* [EXERCISE INSTRUCTIONS]
From the entries that follow, pick out all lines holding "plan".

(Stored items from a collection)
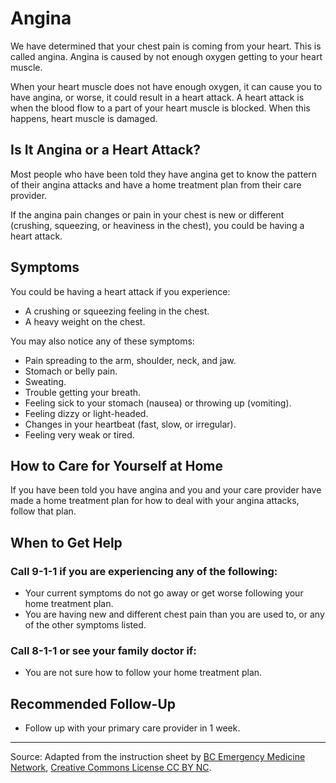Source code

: # Angina

We have determined that your chest pain is coming from your heart. This is called angina. Angina is caused by not enough oxygen getting to your heart muscle.

When your heart muscle does not have enough oxygen, it can cause you to have angina, or worse, it could result in a heart attack. A heart attack is when the blood flow to a part of your heart muscle is blocked. When this happens, heart muscle is damaged.

## Is It Angina or a Heart Attack?

Most people who have been told they have angina get to know the pattern of their angina attacks and have a home treatment plan from their care provider.

If the angina pain changes or pain in your chest is new or different (crushing, squeezing, or heaviness in the chest), you could be having a heart attack.

## Symptoms

You could be having a heart attack if you experience:

- A crushing or squeezing feeling in the chest.
- A heavy weight on the chest.

You may also notice any of these symptoms:

- Pain spreading to the arm, shoulder, neck, and jaw.
- Stomach or belly pain.
- Sweating.
- Trouble getting your breath.
- Feeling sick to your stomach (nausea) or throwing up (vomiting).
- Feeling dizzy or light-headed.
- Changes in your heartbeat (fast, slow, or irregular).
- Feeling very weak or tired.

## How to Care for Yourself at Home

If you have been told you have angina and you and your care provider have made a home treatment plan for how to deal with your angina attacks, follow that plan.

## When to Get Help

### Call 9-1-1 if you are experiencing any of the following:

- Your current symptoms do not go away or get worse following your home treatment plan.
- You are having new and different chest pain than you are used to, or any of the other symptoms listed.

### Call 8-1-1 or see your family doctor if:

- You are not sure how to follow your home treatment plan.

## Recommended Follow-Up

- Follow up with your primary care provider in 1 week.

---

Source: Adapted from the instruction sheet by [BC Emergency Medicine Network](http://www.bcemn.ca/clinical_resource/angina/), [Creative Commons License CC BY NC](https://creativecommons.org/licenses/by-nc/4.0/deed.en).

* [OUTPUT FOR THIS EXERCISE]
Most people who have been told they have angina get to know the pattern of their angina attacks and have a home treatment plan from their care provider.
If you have been told you have angina and you and your care provider have made a home treatment plan for how to deal with your angina attacks, follow that plan.
- Your current symptoms do not go away or get worse following your home treatment plan.
- You are not sure how to follow your home treatment plan.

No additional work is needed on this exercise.